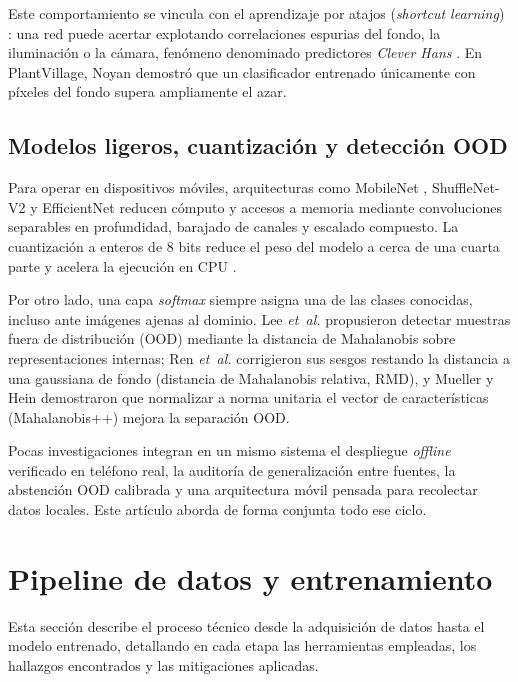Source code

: \documentclass[conference,letterpaper]{IEEEtran}
\begin{document}
Este comportamiento se vincula con el aprendizaje por atajos (\textit{shortcut learning}) \cite{geirhos2020}: una red puede acertar explotando correlaciones espurias del fondo, la iluminación o la cámara, fenómeno denominado predictores \textit{Clever Hans} \cite{lapuschkin2019}. En PlantVillage, Noyan \cite{noyan2022} demostró que un clasificador entrenado únicamente con píxeles del fondo supera ampliamente el azar.

\subsection{Modelos ligeros, cuantización y detección OOD}
Para operar en dispositivos móviles, arquitecturas como MobileNet \cite{howard2017,sandler2018}, ShuffleNet-V2 \cite{ma2018} y EfficientNet \cite{tan2019} reducen cómputo y accesos a memoria mediante convoluciones separables en profundidad, barajado de canales y escalado compuesto. La cuantización a enteros de 8 bits reduce el peso del modelo a cerca de una cuarta parte y acelera la ejecución en CPU \cite{jacob2018}.

Por otro lado, una capa \textit{softmax} siempre asigna una de las clases conocidas, incluso ante imágenes ajenas al dominio. Lee \textit{et~al.} \cite{lee2018} propusieron detectar muestras fuera de distribución (OOD) mediante la distancia de Mahalanobis sobre representaciones internas; Ren \textit{et~al.} \cite{ren2021} corrigieron sus sesgos restando la distancia a una gaussiana de fondo (distancia de Mahalanobis relativa, RMD), y Mueller y Hein \cite{mueller2025} demostraron que normalizar a norma unitaria el vector de características (Mahalanobis++) mejora la separación OOD.

Pocas investigaciones integran en un mismo sistema el despliegue \textit{offline} verificado en teléfono real, la auditoría de generalización entre fuentes, la abstención OOD calibrada y una arquitectura móvil pensada para recolectar datos locales. Este artículo aborda de forma conjunta todo ese ciclo.

\section{Pipeline de datos y entrenamiento}\label{sec:pipeline}

Esta sección describe el proceso técnico desde la adquisición de datos hasta el modelo entrenado, detallando en cada etapa las herramientas empleadas, los hallazgos encontrados y las mitigaciones aplicadas.
\end{document}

• • • • •

From the material above, copy exactly the lines between the line holding "Este comportamiento se" and the line holding "Para operar en", inclusive, and only those.

→ **COMPLETED EXERCISE**
Este comportamiento se vincula con el aprendizaje por atajos (\textit{shortcut learning}) \cite{geirhos2020}: una red puede acertar explotando correlaciones espurias del fondo, la iluminación o la cámara, fenómeno denominado predictores \textit{Clever Hans} \cite{lapuschkin2019}. En PlantVillage, Noyan \cite{noyan2022} demostró que un clasificador entrenado únicamente con píxeles del fondo supera ampliamente el azar.

\subsection{Modelos ligeros, cuantización y detección OOD}
Para operar en dispositivos móviles, arquitecturas como MobileNet \cite{howard2017,sandler2018}, ShuffleNet-V2 \cite{ma2018} y EfficientNet \cite{tan2019} reducen cómputo y accesos a memoria mediante convoluciones separables en profundidad, barajado de canales y escalado compuesto. La cuantización a enteros de 8 bits reduce el peso del modelo a cerca de una cuarta parte y acelera la ejecución en CPU \cite{jacob2018}.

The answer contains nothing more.